Another attempt by the Bush administration’s political and ideological EPA to rollback Clean Water Act protections for our nation’s waters has once again been rejected by a federal court. In late 2007, the EPA issued a final rule (71 Fed. Reg. 68,483) exempting pesticides applied in accordance with the Federal Insecticide, Fungicide, and Rodenticide Act from the Clean Water Act’s permitting requirements. In issuing this rule, the Bush EPA attempted to reverse thirty years of previous water protection policy. Since 1977, pesticide labels were required to contain a notice stating that the pesticide could not be “discharge[d] into lakes, streams, ponds, or public waters unless in accordance with [a Clean Water Act] permit.” Yet in the Bush EPA’s ongoing effort to exempt sources of water pollution from federal regulation, the EPA reversed this policy and issued a rule that pesticides sprayed on or near water (such as aerial spraying of forests above streams) need not comply with the Clean Water Act.
As with other Bush EPA attempts at Clean Water Act rollbacks and exemptions, the rule violates the plain and unambiguous language of the Clean Water Act. The Clean Water Act prohibits the “discharge of a pollutant” from a “point source” into “navigable waters” without a permit. This is one of the most clear and straightforward statutory protections in environmental law, yet the Bush EPA has repeatedly attempted convoluted and strained interpretations to exempt a host of pollution sources (including ballast water discharges and transbasin water transfers) from Clean Water Act regulation. When challenged in court by environmental organizations, these rollbacks and exemptions have been consistently rejected. The pesticide rule is just the latest example, with the federal Sixth Circuit Court of Appeals ruling that “[t]he Clean Water Act is not ambiguous” and “the EPA’s Final Rule is not a reasonable interpretation of the Act.”

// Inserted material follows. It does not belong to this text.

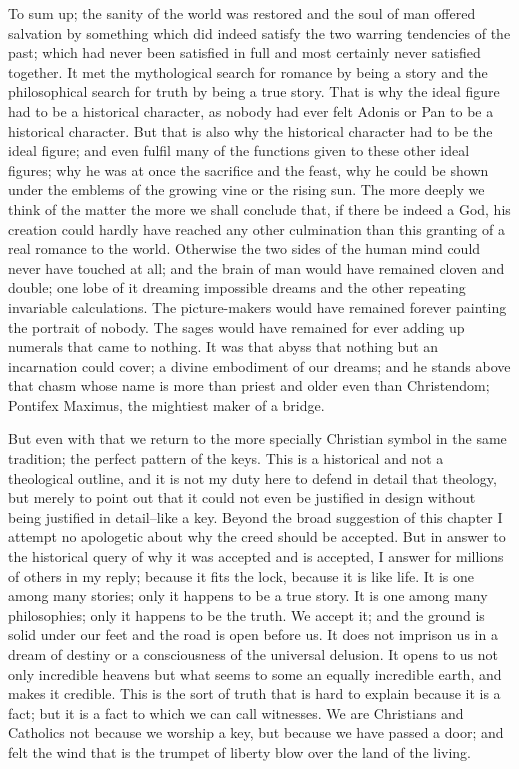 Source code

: To sum up; the sanity of the world was restored and the soul of man offered salvation by something which did indeed satisfy the two warring tendencies of the past; which had never been satisfied in full and most certainly never satisfied together. It met the mythological search for romance by being a story and the philosophical search for truth by being a true story. That is why the ideal figure had to be a historical character, as nobody had ever felt Adonis or Pan to be a historical character. But that is also why the historical character had to be the ideal figure; and even fulfil many of the functions given to these other ideal figures; why he was at once the sacrifice and the feast, why he could be shown under the emblems of the growing vine or the rising sun. The more deeply we think of the matter the more we shall conclude that, if there be indeed a God, his creation could hardly have reached any other culmination than this granting of a real romance to the world. Otherwise the two sides of the human mind could never have touched at all; and the brain of man would have remained cloven and double; one lobe of it dreaming impossible dreams and the other repeating invariable calculations. The picture-makers would have remained forever painting the portrait of nobody. The sages would have remained for ever adding up numerals that came to nothing. It was that abyss that nothing but an incarnation could cover; a divine embodiment of our dreams; and he stands above that chasm whose name is more than priest and older even than Christendom; Pontifex Maximus, the mightiest maker of a bridge.

But even with that we return to the more specially Christian symbol in the same tradition; the perfect pattern of the keys. This is a historical and not a theological outline, and it is not my duty here to defend in detail that theology, but merely to point out that it could not even be justified in design without being justified in detail--like a key. Beyond the broad suggestion of this chapter I attempt no apologetic about why the creed should be accepted. But in answer to the historical query of why it was accepted and is accepted, I answer for millions of others in my reply; because it fits the lock, because it is like life. It is one among many stories; only it happens to be a true story. It is one among many philosophies; only it happens to be the truth. We accept it; and the ground is solid under our feet and the road is open before us. It does not imprison us in a dream of destiny or a consciousness of the universal delusion. It opens to us not only incredible heavens but what seems to some an equally incredible earth, and makes it credible. This is the sort of truth that is hard to explain because it is a fact; but it is a fact to which we can call witnesses. We are Christians and Catholics not because we worship a key, but because we have passed a door; and felt the wind that is the trumpet of liberty blow over the land of the living.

Thanks to the environmental organizations and public interest attorneys that challenged the EPA rule (notably the Western Environmental Law Center, the Pace Environmental Litigation Clinic, the Waterkeeper Alliance, and the National Environmental Law Center), our waters will still have some protections from pesticides. The real scandal is that the Bush EPA, which has a statutory duty to protect our water through the Clean Water Act, has tried to gut the law instead. Seeing the EPA lose in court, yet again, only makes clear how far outside the bounds of law this EPA administration has acted.